They say, “Only in dreams men are truly free,
What does a butterfly dream about? — It’s already free!”
~SCHOLASTICUS K~
I chew on the ends of my hair furiously. Danger? Answers? Questions? Why is Grammy Claire talking in riddles!
My stomach starts to hurt, but maybe I’m just hungry. The smell of bacon spirals up to the second landing. Madame See must be finally cooking, or maybe I finally noticed that I need food.
I hold the photograph album tight to my chest, lock up Grammy Claire’s bedroom as fast as possible, and race back to my own room.
Sweat dribbles down my forehead as I scan the room, wondering where I can hide the album. Not that I really need to; the album’s purpose was just to hide the new letter. Still, I stuff it into the lining of my suitcase and zip it up and stash it in the closet.
Danger. What kind of danger? Like getting hurt danger? My stomach clenches up even more.
I hear a door slam next to mine and Riley comes out of the bathroom, her feet stomping. I’d recognize her footsteps anywhere. I guess everybody slept in this morning. Sleeping in Grammy Claire’s bed was the best night’s sleep I’ve had since she died.
I think about Butler Reginald and Madame See, who just traveled about ten thousand miles to help us while Mamma’s locked away in the South Wing.

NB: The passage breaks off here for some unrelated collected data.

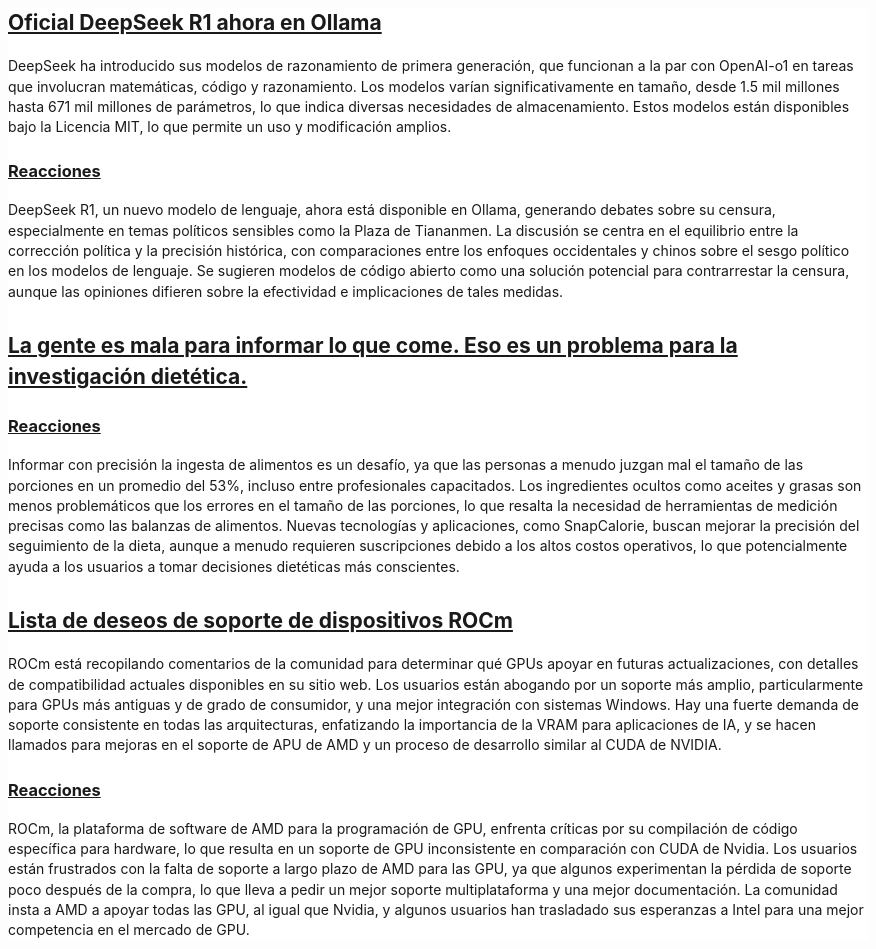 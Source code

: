 ## [Oficial DeepSeek R1 ahora en Ollama](https://ollama.com/library/deepseek-r1)

DeepSeek ha introducido sus modelos de razonamiento de primera generación, que funcionan a la par con OpenAI-o1 en tareas que involucran matemáticas, código y razonamiento. Los modelos varían significativamente en tamaño, desde 1.5 mil millones hasta 671 mil millones de parámetros, lo que indica diversas necesidades de almacenamiento. Estos modelos están disponibles bajo la Licencia MIT, lo que permite un uso y modificación amplios.

### [Reacciones](https://news.ycombinator.com/item?id=42772983)

DeepSeek R1, un nuevo modelo de lenguaje, ahora está disponible en Ollama, generando debates sobre su censura, especialmente en temas políticos sensibles como la Plaza de Tiananmen. La discusión se centra en el equilibrio entre la corrección política y la precisión histórica, con comparaciones entre los enfoques occidentales y chinos sobre el sesgo político en los modelos de lenguaje. Se sugieren modelos de código abierto como una solución potencial para contrarrestar la censura, aunque las opiniones difieren sobre la efectividad e implicaciones de tales medidas.

## [La gente es mala para informar lo que come. Eso es un problema para la investigación dietética.](https://www.science.org/content/article/people-are-bad-reporting-what-they-eat-s-problem-dietary-research)

### [Reacciones](https://news.ycombinator.com/item?id=42779147)

Informar con precisión la ingesta de alimentos es un desafío, ya que las personas a menudo juzgan mal el tamaño de las porciones en un promedio del 53%, incluso entre profesionales capacitados. Los ingredientes ocultos como aceites y grasas son menos problemáticos que los errores en el tamaño de las porciones, lo que resalta la necesidad de herramientas de medición precisas como las balanzas de alimentos. Nuevas tecnologías y aplicaciones, como SnapCalorie, buscan mejorar la precisión del seguimiento de la dieta, aunque a menudo requieren suscripciones debido a los altos costos operativos, lo que potencialmente ayuda a los usuarios a tomar decisiones dietéticas más conscientes.

## [Lista de deseos de soporte de dispositivos ROCm](https://github.com/ROCm/ROCm/discussions/4276)

ROCm está recopilando comentarios de la comunidad para determinar qué GPUs apoyar en futuras actualizaciones, con detalles de compatibilidad actuales disponibles en su sitio web. Los usuarios están abogando por un soporte más amplio, particularmente para GPUs más antiguas y de grado de consumidor, y una mejor integración con sistemas Windows. Hay una fuerte demanda de soporte consistente en todas las arquitecturas, enfatizando la importancia de la VRAM para aplicaciones de IA, y se hacen llamados para mejoras en el soporte de APU de AMD y un proceso de desarrollo similar al CUDA de NVIDIA.

### [Reacciones](https://news.ycombinator.com/item?id=42772170)

ROCm, la plataforma de software de AMD para la programación de GPU, enfrenta críticas por su compilación de código específica para hardware, lo que resulta en un soporte de GPU inconsistente en comparación con CUDA de Nvidia. Los usuarios están frustrados con la falta de soporte a largo plazo de AMD para las GPU, ya que algunos experimentan la pérdida de soporte poco después de la compra, lo que lleva a pedir un mejor soporte multiplataforma y una mejor documentación. La comunidad insta a AMD a apoyar todas las GPU, al igual que Nvidia, y algunos usuarios han trasladado sus esperanzas a Intel para una mejor competencia en el mercado de GPU.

They’re probably jet-lagged bad. It’s tempting to crawl back into bed myself, but I’m so hungry, I could eat my arm.
Rubbing the toes of my right foot against my left leg, I feel stuck. Too many things to do, too many things to think about.
Shower first. Get rid of the sticky sweat. Clothes. Breakfast.
Then Key Number Five.
Fast as I can, I dig out the keys from under the mattress, stick them in the box, then hide the box inside the clean clothes I take with me to the shower. I feel better having them with me. Someone is lurking out there, watching and waiting.
Somebody tried to force Grammy Claire’s bedroom door open. For all I know, they succeeded and locked the door again behind them. Maybe there’s stuff missing that I don’t even know about! The room is pretty empty. But whoever it was did not find the package hidden under the bed. The space underneath is pretty narrow and low. I’ll bet I’m the only one who could slide under. Even Riley’s probably too big.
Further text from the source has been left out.